■ Work to complete
Copy the lines below, word for word, from the first through the line containing "This is why". Leave the pictures out.

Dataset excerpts
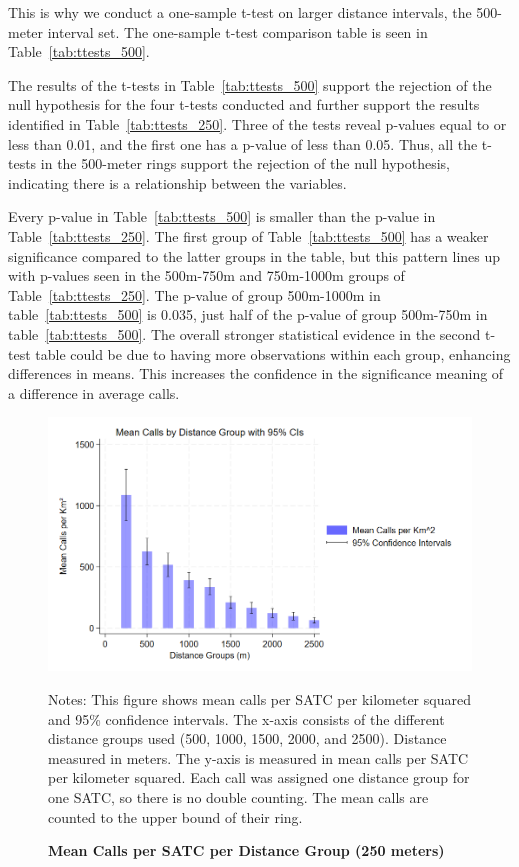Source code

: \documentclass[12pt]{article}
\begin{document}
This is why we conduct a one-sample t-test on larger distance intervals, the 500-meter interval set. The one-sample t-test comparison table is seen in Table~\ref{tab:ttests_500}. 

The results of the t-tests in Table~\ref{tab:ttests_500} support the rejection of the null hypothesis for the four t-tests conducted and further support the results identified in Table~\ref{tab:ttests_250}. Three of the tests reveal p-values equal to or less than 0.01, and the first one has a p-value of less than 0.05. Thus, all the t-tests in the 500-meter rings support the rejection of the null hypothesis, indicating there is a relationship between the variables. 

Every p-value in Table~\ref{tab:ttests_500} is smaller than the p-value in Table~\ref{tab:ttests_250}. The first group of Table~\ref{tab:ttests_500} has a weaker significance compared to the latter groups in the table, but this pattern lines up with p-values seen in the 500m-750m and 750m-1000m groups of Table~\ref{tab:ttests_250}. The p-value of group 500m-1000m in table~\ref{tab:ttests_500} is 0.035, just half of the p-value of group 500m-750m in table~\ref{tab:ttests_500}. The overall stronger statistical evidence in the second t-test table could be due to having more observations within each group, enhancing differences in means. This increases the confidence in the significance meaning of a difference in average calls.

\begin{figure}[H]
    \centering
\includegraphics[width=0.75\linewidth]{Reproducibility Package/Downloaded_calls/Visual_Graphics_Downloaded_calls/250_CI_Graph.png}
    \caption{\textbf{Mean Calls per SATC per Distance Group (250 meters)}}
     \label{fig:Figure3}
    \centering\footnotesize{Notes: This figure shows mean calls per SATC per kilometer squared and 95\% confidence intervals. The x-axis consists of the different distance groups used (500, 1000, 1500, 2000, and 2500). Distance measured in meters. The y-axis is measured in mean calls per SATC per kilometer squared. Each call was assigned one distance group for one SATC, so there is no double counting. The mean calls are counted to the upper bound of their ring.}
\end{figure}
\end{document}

■ Written answer
Source code

: \documentclass[12pt]{article}
\begin{document}
This is why we conduct a one-sample t-test on larger distance intervals, the 500-meter interval set. The one-sample t-test comparison table is seen in Table~\ref{tab:ttests_500}. 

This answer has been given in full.